In summary, overpressure systems come about in multiple formations in the thrust belt of southern Junggar Basin, and the larger the depth of formation, the larger the overpressure intensity and scale vertically. Laterally, the overpressure system is least developed in the piedmont zone, most developed in the fold anticline belt and the eastern part of Sikeshu sag, and medium developed in the slope area (Figs. 5 and 6). Comparing the overpressure distribution in Paleogene and Jurassic shows that these two strata both have strong overpressure areas in the Gaoquan-Dushanzi-Anjihai-Horgos anticline belt. But they have the following differences: (1) The Jurassic has a larger distribution range of overpressure than Paleogene. To the northern slope area, the Jurassic still has weak overpressure, while the Paleogene has a limited distribution of overpressure range. (2) Although similar in maximum pressure coefficient, the Jurassic has much larger excess pressure value than Paleogene (Fig. 5), indicating that the lower assemblage has stronger driving force than the middle assemblage. (3) The overpressure zone in the lower assemblage is much thicker than that in the middle assemblage (Fig. 5). The lower assemblage has strong overpressure from the bottom of K1q to the thick Jurassic, and even the thick strata of the underlying Triassic and Permian, which is related to the closed fluid environment with large burial depth, tight reservoir and poor fluid drainage in the lower assemblage.
Fig. 5. The N-S excess pressure profile through Well QG1 to Well DF1 (the profile location is shown in Fig. 1).

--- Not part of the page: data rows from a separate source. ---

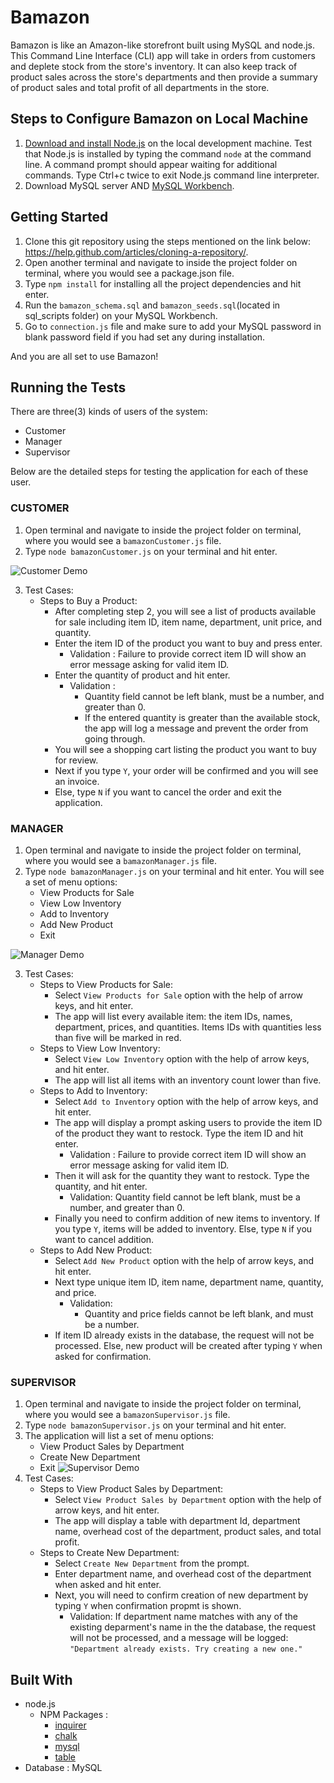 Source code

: # Bamazon
Bamazon is like an Amazon-like storefront built using MySQL and node.js. This Command Line Interface (CLI) app will take in orders from customers and deplete stock from the store's inventory. It can also keep track of product sales across the store's departments and then provide a summary of product sales and total profit of all departments in the store.


## Steps to Configure Bamazon on Local Machine
1. <a href="https://nodejs.org/en/">Download and install Node.js</a> on the local development machine. Test that Node.js is installed by typing the command `node` at the command line. A command prompt should appear waiting for additional commands. Type Ctrl+c twice to exit Node.js command line interpreter.
2. Download MySQL server AND <a href = "https://dev.mysql.com/doc/workbench/en/wb-installing-windows.html">MySQL Workbench</a>.

## Getting Started
1. Clone this git repository using the steps mentioned on the link below: https://help.github.com/articles/cloning-a-repository/.
2. Open another terminal and navigate to inside the project folder on terminal, where you would see a package.json file. 
3. Type `npm install` for installing all the project dependencies and hit enter. 
4. Run the `bamazon_schema.sql` and `bamazon_seeds.sql`(located in sql_scripts folder) on your MySQL Workbench. 
5. Go to `connection.js` file and make sure to add your MySQL password in blank password field if you had set any during installation.

And you are all set to use Bamazon!

## Running the Tests
There are three(3) kinds of users of the system:
* Customer  
* Manager
* Supervisor  

Below are the detailed steps for testing the application for each of these user.  
### <h3>CUSTOMER</h3>
1. Open terminal and navigate to inside the project folder on terminal, where you would see a `bamazonCustomer.js` file.
2. Type `node bamazonCustomer.js` on your terminal and hit enter. 

![Customer Demo](https://user-images.githubusercontent.com/30298841/41516495-06e7fad2-726a-11e8-80d3-3e26ed825569.gif)

3. Test Cases:
   * Steps to Buy a Product:
     * After completing step 2, you will see a list of products available for sale including item ID, item name, department, unit price, and quantity. 
     * Enter the item ID of the product you want to buy and press enter.
        * Validation : Failure to provide correct item ID will show an error message asking for valid item ID.
     * Enter the quantity of product and hit enter.
        * Validation : 
           * Quantity field cannot be left blank, must be a number, and greater than 0.
           * If the entered quantity is greater than the available stock, the app will log a message and prevent the order from going through.
     * You will see a shopping cart listing the product you want to buy for review.
     * Next if you type `Y`, your order will be confirmed and you will see an invoice.
     * Else, type `N` if you want to cancel the order and exit the application.






### <h3>MANAGER</h3>
1. Open terminal and navigate to inside the project folder on terminal, where you would see a `bamazonManager.js` file.
2. Type `node bamazonManager.js` on your terminal and hit enter. You will see a set of menu options:
    * View Products for Sale 
    * View Low Inventory 
    * Add to Inventory 
    * Add New Product
    * Exit

![Manager Demo](https://user-images.githubusercontent.com/30298841/41520847-81681336-7284-11e8-8e45-1c32f3ae26fe.gif)

3. Test Cases:
   * Steps to View Products for Sale:
     * Select `View Products for Sale` option with the help of arrow keys, and hit enter.
     * The app will list every available item: the item IDs, names, department, prices, and quantities. Items IDs with quantities less than five will be marked in red.
   * Steps to View Low Inventory:
     * Select `View Low Inventory` option with the help of arrow keys, and hit enter.
     * The app will list all items with an inventory count lower than five.
   * Steps to Add to Inventory:
     * Select `Add to Inventory` option with the help of arrow keys, and hit enter.
     * The app will display a prompt asking users to provide the item ID of the product they want to restock. Type the item ID and hit enter.
         * Validation : Failure to provide correct item ID will show an error message asking for valid item ID.
     * Then it will ask for the quantity they want to restock. Type the quantity, and hit enter.
          * Validation: Quantity field cannot be left blank, must be a number, and greater than 0.
     * Finally you need to confirm addition of new items to inventory. If you type `Y`, items will be added to inventory. Else, type `N` if you want to cancel addition.
   * Steps to Add New Product:
       * Select `Add New Product` option with the help of arrow keys, and hit enter.
       * Next type unique item ID, item name, department name, quantity, and price.
         * Validation: 
            * Quantity and price fields cannot be left blank, and must be a number.
       * If item ID already exists in the database, the request will not be processed. Else, new product will be created after typing `Y` when asked for confirmation.



### <h3>SUPERVISOR</h3>
1. Open terminal and navigate to inside the project folder on terminal, where you would see a `bamazonSupervisor.js` file.
2. Type `node bamazonSupervisor.js` on your terminal and hit enter. 
3. The application will list a set of menu options:
   * View Product Sales by Department
   * Create New Department
   * Exit
![Supervisor Demo](https://user-images.githubusercontent.com/30298841/41522085-7da55024-7289-11e8-9d8e-c56fe7c9a72c.gif)
3. Test Cases:
   * Steps to View Product Sales by Department:
     * Select `View Product Sales by Department` option with the help of arrow keys, and hit enter.
     * The app will display a table with department Id, department name, overhead cost of the department, product sales, and total profit.
   * Steps to Create New Department:
     * Select `Create New Department` from the prompt.
     * Enter department name, and overhead cost of the department when asked and hit enter.
     * Next, you will need to confirm creation of new department by typing `Y` when confirmation propmt is shown.
       * Validation: If department name matches with any of the existing deparment's name in the the database, the request will not be processed,    and a message will be logged: `"Department already exists. Try creating a new one."`

## Built With
   * node.js
      * NPM Packages : 
         * <a href="https://www.npmjs.com/package/inquirer">inquirer</a>
         * <a href="https://www.npmjs.com/package/chalk">chalk</a>
         * <a href="https://www.npmjs.com/package/mysql">mysql</a>
         * <a href="https://www.npmjs.com/package/table">table</a>
   * Database : MySQL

3. Origins of overpressure and causes of its differential distribution

3.1. Identification of overpressure origins and calculation of their contribution rates

Based on previous studies on the formation mechanisms of overpressure, the causes of overpressure in sedimentary basins can be divided into five types [18-21]: disequilibrium compaction (mainly vertical load), fluid expansion, horizontal tectonic compression, overpressure transmission and diagenesis. Among them, fluid expansion mainly includes hydrocarbon generation, gas generation from oil cracking and hydrothermal process. In the above overpressure mechanisms, fluid expansion, overpressure transmission, horizontal tectonic compression, and diagenesis can cause the unloading of overlying load, which can be referred to as unloading pressurization. In line with the formation and evolution of overpressure in foreland basins, a method for overpressure identification and quantitative evolution simulation suitable for the characteristics of foreland compression has been established, and identification charts of different types of overpressure origins have been made [9-10]. Considering the influence of dual compaction of tectonic stress and vertical load on formation pressure, the PressMod software for numerical simulation of overpressure evolution in foreland basins has been independently developed in this work to fulfill quantitative numerical simulation of the formation and evolution of overpressure of different causes [9].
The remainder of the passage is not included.